事業承継では、「相続で株式を引き継げばよい」と考える経営者も少なくありません。
しかし近年では、経営者が元気なうちに株式を後継者へ生前贈与するケースが増えています。
その背景には、単なる税金対策だけではなく、会社を円滑に引き継ぐという経営上の大きなメリットがあります。
今回は、生前贈与による株式承継の考え方について解説します。
経営権を早く引き継ぐことができる
生前贈与の最大のメリットは、経営権を計画的に移転できることです。
相続は、いつ発生するか分かりません。
一方、生前贈与であれば、
- いつ株式を移すか
- どの程度移すか
- 社長交代をいつ行うか
を経営者自身が決めることができます。
後継者も十分な準備期間を持ちながら経営に携われるため、会社への影響を最小限に抑えることができます。
後継者を育てながら承継できる
事業承継は株式を渡した瞬間に終わるものではありません。
むしろ、その後が本当のスタートです。
生前贈与であれば、
社長は会長として助言を続ける。
後継者が経営判断を経験する。
重要な取引先へ一緒に訪問する。
金融機関との関係を引き継ぐ。
このように、数年かけて経営を移すことができます。
講義資料でも、社長交代後もしばらく会長や相談役として関わりながら、最終的に完全引退する長期的な承継計画の例が紹介されています。
こうした段階的な承継は、生前贈与だからこそ実現しやすい方法です。
税制を活用できる可能性がある
生前贈与では、一定の要件を満たすことで事業承継税制を活用できる場合があります。
この制度を利用すれば、一定の条件の下で贈与税の納税が猶予される仕組みが設けられています。

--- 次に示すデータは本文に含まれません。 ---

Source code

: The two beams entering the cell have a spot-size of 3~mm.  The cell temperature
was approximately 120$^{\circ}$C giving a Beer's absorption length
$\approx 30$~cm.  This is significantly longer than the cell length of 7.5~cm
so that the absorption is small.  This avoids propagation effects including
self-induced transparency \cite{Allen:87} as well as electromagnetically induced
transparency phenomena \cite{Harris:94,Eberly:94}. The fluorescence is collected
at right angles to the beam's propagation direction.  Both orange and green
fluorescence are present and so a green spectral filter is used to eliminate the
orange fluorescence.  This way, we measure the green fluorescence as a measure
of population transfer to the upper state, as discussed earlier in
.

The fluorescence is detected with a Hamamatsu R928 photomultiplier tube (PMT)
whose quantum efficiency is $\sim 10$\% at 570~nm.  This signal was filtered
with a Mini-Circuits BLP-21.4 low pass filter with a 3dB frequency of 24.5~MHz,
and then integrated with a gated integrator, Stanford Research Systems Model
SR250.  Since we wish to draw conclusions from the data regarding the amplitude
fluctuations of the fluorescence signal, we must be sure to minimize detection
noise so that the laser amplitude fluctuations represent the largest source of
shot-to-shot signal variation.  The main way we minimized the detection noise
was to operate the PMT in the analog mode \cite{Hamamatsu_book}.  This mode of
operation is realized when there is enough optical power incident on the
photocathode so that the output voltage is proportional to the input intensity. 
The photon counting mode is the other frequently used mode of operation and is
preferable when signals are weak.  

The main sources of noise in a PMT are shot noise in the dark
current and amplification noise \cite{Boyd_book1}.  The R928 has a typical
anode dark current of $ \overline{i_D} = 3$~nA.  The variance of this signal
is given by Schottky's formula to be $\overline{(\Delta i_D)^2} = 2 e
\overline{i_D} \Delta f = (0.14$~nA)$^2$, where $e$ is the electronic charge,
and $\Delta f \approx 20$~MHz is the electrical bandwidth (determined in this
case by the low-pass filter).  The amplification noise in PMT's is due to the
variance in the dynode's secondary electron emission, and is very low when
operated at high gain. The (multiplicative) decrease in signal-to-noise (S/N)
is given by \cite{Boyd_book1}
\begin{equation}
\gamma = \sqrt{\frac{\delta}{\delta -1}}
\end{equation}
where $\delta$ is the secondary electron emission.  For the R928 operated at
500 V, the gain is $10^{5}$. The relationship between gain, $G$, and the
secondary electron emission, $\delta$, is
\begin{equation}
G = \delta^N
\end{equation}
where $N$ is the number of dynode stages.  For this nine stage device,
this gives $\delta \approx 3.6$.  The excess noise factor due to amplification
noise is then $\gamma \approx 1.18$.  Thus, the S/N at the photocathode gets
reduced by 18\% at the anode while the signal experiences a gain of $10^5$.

もちろん、制度には多くの要件があり、承継後も継続的な管理が必要です。
しかし、自社株評価が高い企業では、大きな効果が期待できるケースもあります。
税制は目的ではありませんが、円滑な承継を支える有力な選択肢の一つといえるでしょう。
社内外へ安心感を与えられる
後継者が正式に株主となれば、社内外へも明確なメッセージを発信できます。
従業員は、
「会社は計画的に承継が進んでいる。」
と安心できます。
金融機関も、
「後継体制が整っている会社」
として評価しやすくなります。
取引先にとっても、経営体制が安定していることは大きな安心材料になります。
生前贈与は、単に株式を移すだけではなく、会社の信用を次世代へ引き継ぐ役割も果たすのです。
贈与にも注意点がある
もちろん、生前贈与にはメリットだけではありません。
例えば、
- 後継者の選定は慎重に行う必要がある。
- 制度上の要件を理解する必要がある。
- 他の相続人への配慮も欠かせない。
- 将来の経営方針まで見据える必要がある。
こうした点を十分に検討しないまま株式を移してしまうと、後になって思わぬ問題が生じることもあります。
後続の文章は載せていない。